The Punch Line’s five-minute sets are a format that elsewhere might typically attract amateurs. But no one in this showcase has uncalibrated material. No shaky deliveries, no flat jokes. These comics from radically different backgrounds perform with such skill, you end up relating to gags you would not expect to “get.”

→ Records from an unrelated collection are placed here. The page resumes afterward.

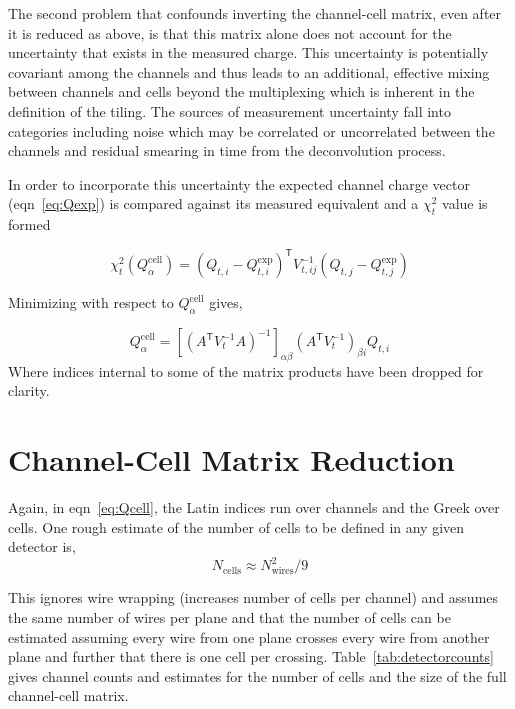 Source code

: \documentclass[letter]{article}
\def\mQdec{Q_{t,i}}
\def\mQexp{Q^{\mathrm{exp}}_{t,i}}
\def\mVcov{V_{t,ij}}
\def\mQcell{Q^{\mathrm{cell}}_\alpha}
\def\Qcell{$\mQcell$\xspace}
\begin{document}
The second problem that confounds inverting the channel-cell matrix,
even after it is reduced as above, is that this matrix alone does not
account for the uncertainty that exists in the measured charge.
This uncertainty is potentially covariant among the channels and thus
leads to an additional, effective mixing between channels and cells
beyond the multiplexing which is inherent in the definition of the
tiling.
The sources of measurement uncertainty fall into categories including
noise which may be correlated or uncorrelated between the channels and
residual smearing in time from the deconvolution process.

In order to incorporate this uncertainty the expected channel charge
vector (eqn~\ref{eq:Qexp}) is compared against its measured equivalent and 
a $\chi^2_t$ value is formed

\begin{equation}
  \label{eq:chi2}
  \chi^2_t(\mQcell) = (\mQdec - \mQexp)^\mathsf{T}\mVcov^{-1}(Q_{t,j} - Q^{\mathrm{exp}}_{t,j})
\end{equation}

\noindent Minimizing with respect to \Qcell gives,

\begin{equation}
  \label{eq:Qcell}
  \mQcell = [(A^\mathsf{T}V_t^{-1}A)^{-1}]_{\alpha\beta}
  (A^\mathsf{T}V_t^{-1})_{\beta i}\mQdec
\end{equation}
Where indices internal to some of the matrix products have been
dropped for clarity.

\section{Channel-Cell Matrix Reduction}
\label{sec:reduction}

Again, in eqn~\ref{eq:Qcell}, the Latin indices run over
channels and the Greek over cells.
One rough estimate of the number of cells to be defined in any given
detector is,
\begin{equation}
  \label{eq:ncellsestimate}
  N_\mathrm{cells} \approx N_\mathrm{wires}^2/9
\end{equation}

This ignores wire wrapping (increases number of cells per channel) and
assumes the same number of wires per plane and that the number of
cells can be estimated assuming every wire from one plane crosses
every wire from another plane and further that there is one cell per
crossing.
Table~\ref{tab:detectorcounts} gives channel counts and estimates for the
number of cells and the size of the full channel-cell matrix.
\end{document}
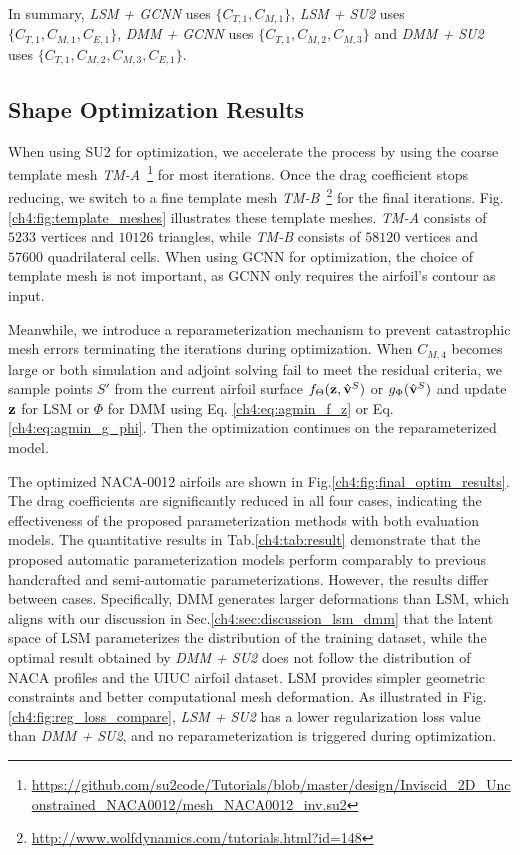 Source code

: In summary, \textit{LSM + GCNN} uses $\{C_{T,1},C_{M,1}\}$, \textit{LSM + SU2} uses $\{C_{T,1},C_{M,1},C_{E,1}\}$, \textit{DMM + GCNN} uses $\{C_{T,1},C_{M,2},C_{M,3}\}$ and \textit{DMM + SU2} uses $\{C_{T,1},C_{M,2},C_{M,3},C_{E,1}\}$.




\subsection{Shape Optimization Results}
When using SU2 for optimization, we accelerate the process by using the coarse template mesh \textit{TM-A}~\footnote{\url{https://github.com/su2code/Tutorials/blob/master/design/Inviscid_2D_Unconstrained_NACA0012/mesh_NACA0012_inv.su2}} for most iterations. Once the drag coefficient stops reducing, we switch to a fine template mesh \textit{TM-B}~\footnote{\url{http://www.wolfdynamics.com/tutorials.html?id=148}} for the final iterations. Fig.\ref{ch4:fig:template_meshes} illustrates these template meshes. \textit{TM-A} consists of $5233$ vertices and $10126$ triangles, while \textit{TM-B} consists of $58120$ vertices and $57600$ quadrilateral cells.
When using GCNN for optimization, the choice of template mesh is not important, as GCNN only requires the airfoil's contour as input.

Meanwhile, we introduce a reparameterization mechanism to prevent catastrophic mesh errors terminating the iterations during optimization. When $C_{M,4}$ becomes large or both simulation and adjoint solving fail to meet the residual criteria, we sample points $S'$ from the current airfoil surface $f_{\Theta}(\mathbf{z},\hat{\mathbf{v}}^S)$ or $g_{\Phi}(\hat{\mathbf{v}}^S)$ and update $\mathbf{z}$ for LSM or $\Phi$ for DMM using Eq. \ref{ch4:eq:agmin_f_z} or Eq. \ref{ch4:eq:agmin_g_phi}. Then the optimization continues on the reparameterized model.





The optimized NACA-0012 airfoils are shown in Fig.\ref{ch4:fig:final_optim_results}. The drag coefficients are significantly reduced in all four cases, indicating the effectiveness of the proposed parameterization methods with both evaluation models. The quantitative results in Tab.\ref{ch4:tab:result} demonstrate that the proposed automatic parameterization models perform comparably to previous handcrafted and semi-automatic parameterizations. However, the results differ between cases. Specifically, DMM generates larger deformations than LSM, which aligns with our discussion in Sec.\ref{ch4:sec:discussion_lsm_dmm} that the latent space of LSM parameterizes the distribution of the training dataset, while the optimal result obtained by \textit{DMM + SU2} does not follow the distribution of NACA profiles and the UIUC airfoil dataset. LSM provides simpler geometric constraints and better computational mesh deformation. As illustrated in Fig.\ref{ch4:fig:reg_loss_compare}, \textit{LSM + SU2} has a lower regularization loss value than \textit{DMM + SU2}, and no reparameterization is triggered during optimization.

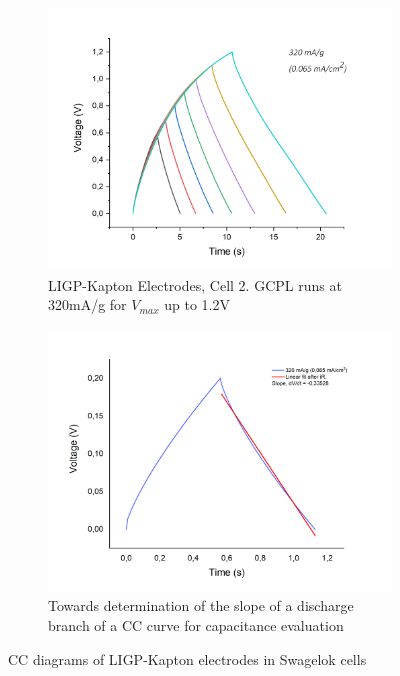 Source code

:\begin{figure}[H]
\begin{subfigure}{0.49\textwidth}
\includegraphics[width=1\textwidth]{Figures/Results/Electrochemistry/LIGP-PI-NaNO3-Swagelok/Cell2/GCPL_Vmax12_cell2_const-current.jpg} 
\captionsetup{width=0.9\linewidth}
\caption{LIGP-Kapton Electrodes, Cell 2. GCPL runs at 320\:mA/g for $V_{max}$ up to 1.2\:V}
\label{fig:LIG-PI-cell2-CC-12}
\end{subfigure}
\begin{subfigure}{0.49\textwidth}
\includegraphics[width=1\textwidth]{Figures/Results/Electrochemistry/LIGP-PI-NaNO3-Swagelok/Cell1/GCPL_Vmax02_cell1_320mA-g-fit.jpg}
\captionsetup{width=0.9\linewidth}
\caption{Towards determination of the slope of a discharge branch of a CC curve for capacitance evaluation}
\label{fig:cc-slope-determination}
\end{subfigure}
\medskip
\caption{CC diagrams of LIGP-Kapton electrodes in Swagelok cells}
\label{fig:LIGP-PI-CC-12}
\end{figure}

But you do relate; the comedians have made sure of it. They need to make you laugh, and to do that, without denying who they are, they must form a bond with you. Which requires tying in parts of their lives with yours. With each successful joke, Beacon says, “you’re connecting with people you don’t even know, by only being yourself.”

 

CLUBS TO VISIT

Cobb’s Comedy Club

One of the two main clubs in San Francisco. The most well-known comedians perform at this North Beach club. Shows Thursday– Sunday.

The Punch Line

The other main club in San Francisco. It attracts some of the biggest names to its Financial District venue. Shows Thursday–Sunday.

The Setup

Slightly dicey area but gorgeous space in the back of Ales Unlimited in the Tenderloin. Real brick wall. Tons of outof- town talent. Run by Richard Sarvate and Abhay Nadkarni. Shows Thursday–Saturday.

Cheaper Than Therapy

A black box theater with no microphone located near Union Square. Unique and intimate space. Run by Jon Allen, Eloisa Bravo and Scott Simpson. Shows Thursday–Sunday.

Nightlife on Mars

Seats 40 in a small back room at Murphy’s Pub in the Financial District. Great lineups with fewer comedians, which allows longer sets. Run by Red Scott, Natasha Muse and Joseph Nguyen. Shows on Saturday night.